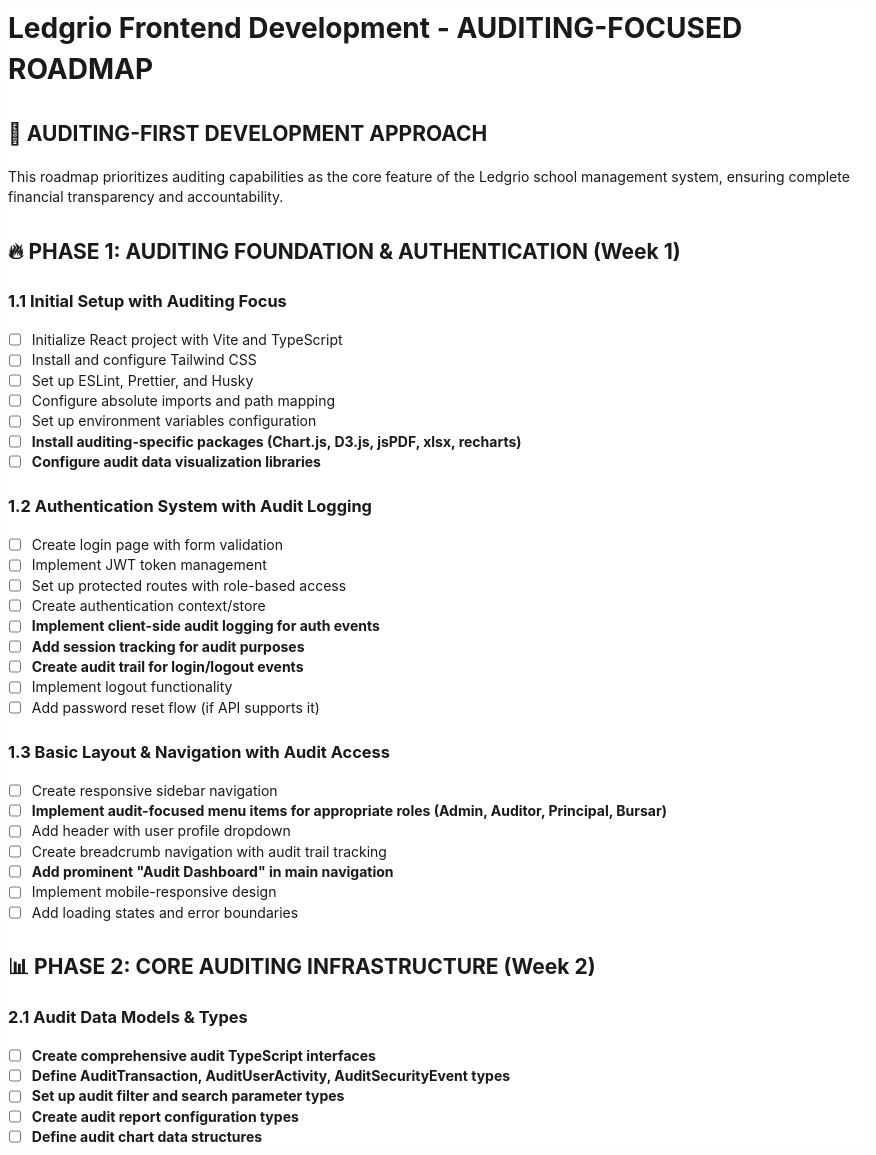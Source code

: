 # Ledgrio Frontend Development - AUDITING-FOCUSED ROADMAP

## 🎯 AUDITING-FIRST DEVELOPMENT APPROACH

This roadmap prioritizes auditing capabilities as the core feature of the Ledgrio school management system, ensuring complete financial transparency and accountability.

## 🔥 PHASE 1: AUDITING FOUNDATION & AUTHENTICATION (Week 1)

### 1.1 Initial Setup with Auditing Focus

- [ ] Initialize React project with Vite and TypeScript
- [ ] Install and configure Tailwind CSS
- [ ] Set up ESLint, Prettier, and Husky
- [ ] Configure absolute imports and path mapping
- [ ] Set up environment variables configuration
- [ ] **Install auditing-specific packages (Chart.js, D3.js, jsPDF, xlsx, recharts)**
- [ ] **Configure audit data visualization libraries**

### 1.2 Authentication System with Audit Logging

- [ ] Create login page with form validation
- [ ] Implement JWT token management
- [ ] Set up protected routes with role-based access
- [ ] Create authentication context/store
- [ ] **Implement client-side audit logging for auth events**
- [ ] **Add session tracking for audit purposes**
- [ ] **Create audit trail for login/logout events**
- [ ] Implement logout functionality
- [ ] Add password reset flow (if API supports it)

### 1.3 Basic Layout & Navigation with Audit Access

- [ ] Create responsive sidebar navigation
- [ ] **Implement audit-focused menu items for appropriate roles (Admin, Auditor, Principal, Bursar)**
- [ ] Add header with user profile dropdown
- [ ] Create breadcrumb navigation with audit trail tracking
- [ ] **Add prominent "Audit Dashboard" in main navigation**
- [ ] Implement mobile-responsive design
- [ ] Add loading states and error boundaries

## 📊 PHASE 2: CORE AUDITING INFRASTRUCTURE (Week 2)

### 2.1 Audit Data Models & Types

- [ ] **Create comprehensive audit TypeScript interfaces**
- [ ] **Define AuditTransaction, AuditUserActivity, AuditSecurityEvent types**
- [ ] **Set up audit filter and search parameter types**
- [ ] **Create audit report configuration types**
- [ ] **Define audit chart data structures**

------------------------------------

» Description of the task
Without the pictures, repeat the entries above line by line, from the first through the one that contains "- [ ] Set up protected", both ends included.

» Answer space
Source code

: # Ledgrio Frontend Development - AUDITING-FOCUSED ROADMAP

## 🎯 AUDITING-FIRST DEVELOPMENT APPROACH

This roadmap prioritizes auditing capabilities as the core feature of the Ledgrio school management system, ensuring complete financial transparency and accountability.

## 🔥 PHASE 1: AUDITING FOUNDATION & AUTHENTICATION (Week 1)

### 1.1 Initial Setup with Auditing Focus

- [ ] Initialize React project with Vite and TypeScript
- [ ] Install and configure Tailwind CSS
- [ ] Set up ESLint, Prettier, and Husky
- [ ] Configure absolute imports and path mapping
- [ ] Set up environment variables configuration
- [ ] **Install auditing-specific packages (Chart.js, D3.js, jsPDF, xlsx, recharts)**
- [ ] **Configure audit data visualization libraries**

### 1.2 Authentication System with Audit Logging

- [ ] Create login page with form validation
- [ ] Implement JWT token management
- [ ] Set up protected routes with role-based access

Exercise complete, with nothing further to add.